What are the hardest parts related to this work?
There are a few difficult things about my work. One of those is that it requires a lot of writing: grants, proposals, ethics approvals, presentations, papers, etc… The other is linked to doing research in forensic anthropology, because we are dealing with death. One project required me to read through a files related to fatal accidents and homicides of children aged from birth to 18 years. It was sometimes hard to read the circumstances of the death, but I think that the results of the project have been worth it.
Is it hard to manage both career and private life? How do you manage both?
One of the hardest parts of academic work is that you are not completely in control of either your location or your program of work. Because research positions and funding are not growing in proportion with the increase in students completing research degrees, competition for resources can be fierce. Part of that is a fun challenge: where in the world will you end up working? What research projects can you pursue that will be meaningful for others? Unfortunately, it means balancing your career and your personal relationships with friends, family, significant others.
It’s not always easy. Lately, I’ve come to accept that it’s impossible to be completely focused on both at the same time. During some periods, sometimes weeks or months, my days center on research. Even at home, I sometimes cannot get my thoughts off of the topics I am working on in the lab. This can make me a distracted listener, so during those periods I tend to spend less time at home or with friends. And during other periods, I put science on the back burner and dedicate myself to catching up with my loved ones. Sometimes, I don’t even read a research article for weeks! These cycles come naturally to me, and they are essential to refreshing my mind and keeping my relationships strong. I guess I have realized that multitasking is not my strong suit.
Besides your scientific interests, what are your personal interests?
Like many other academics, I am a fan of endurance sports. Last year, I finished my first 50km trail running race – since it was in the mountains, it took me just shy of 8 hours!
What I didn’t expect when I started long distance running is that it would give my brain the time to think through any problems I was facing in my research. Many of my best ideas were born on the trails surrounding my university.

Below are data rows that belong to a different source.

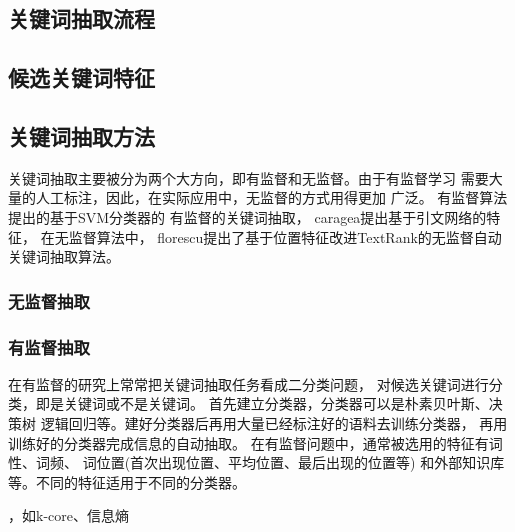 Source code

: \subsection{关键词抽取流程}


\subsection{候选关键词特征}


\subsection{关键词抽取方法}
关键词抽取主要被分为两个大方向，即有监督和无监督。由于有监督学习%
需要大量的人工标注，因此，在实际应用中，无监督的方式用得更加%
广泛。
有监督算法提出的基于SVM分类器的%
有监督的关键词抽取，%
caragea提出基于引文网络的特征，
在无监督算法中，
florescu提出了基于位置特征改进TextRank的无监督自动关键词抽取算法。

\subsubsection{无监督抽取}


\subsubsection{有监督抽取}
在有监督的研究上常常把关键词抽取任务看成二分类问题，%
对候选关键词进行分类，即是关键词或不是关键词。%
首先建立分类器，分类器可以是朴素贝叶斯、决策树%
逻辑回归等。建好分类器后再用大量已经标注好的语料去训练分类器，%
再用训练好的分类器完成信息的自动抽取。%
在有监督问题中，通常被选用的特征有词性、词频、%
词位置(首次出现位置、平均位置、最后出现的位置等)%
和外部知识库等。不同的特征适用于不同的分类器。



，如k-core、信息熵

I also like to rock climb – it’s a completely different kind of sport which helps me work on my focus.
Outside of that, I really enjoy reading pretty much anything about humans. I follow a number of blogs (for example Sapiens.org). When something catches my interest, I do some background research about the topic and sometimes blog about it myself.
Right now, I’m reading Sapiens by Yual Noah Harari, and Robert Sapolsky’s new book Behave is up next. I have to admit that I also read a lot of fiction: I just finished Half of a Yellow Sun and Purple Hibiscus by Chimamanda Ngozi Adichie, who is a phenomenal storyteller.
If you had the option to give advice to a younger version of yourself, what would that be?
Don’t worry so much. Work hard, of course, but enjoying life is just as important. Somehow things have a way of working themselves out.
In your opinion, which changes, if any, are needed in the scientific system to be more attractive to female scientists and possible future scientists?
One thing I’ve been thinking about is the time it takes between finishing a PhD and getting a first permanent position. In many fields, because the job market has been so difficult in the last decade, this is rising to 5-10 years, and requires long distance moves to take contracts lasting 2-3 years at most. This kind of lifestyle, combined with other obstacles women face in job competitions, can dissuade women from pushing onwards. If we want to increase female representation in university faculty, I firmly believe departments need to start thinking about hiring early career scholars a few years out of their Ph.D.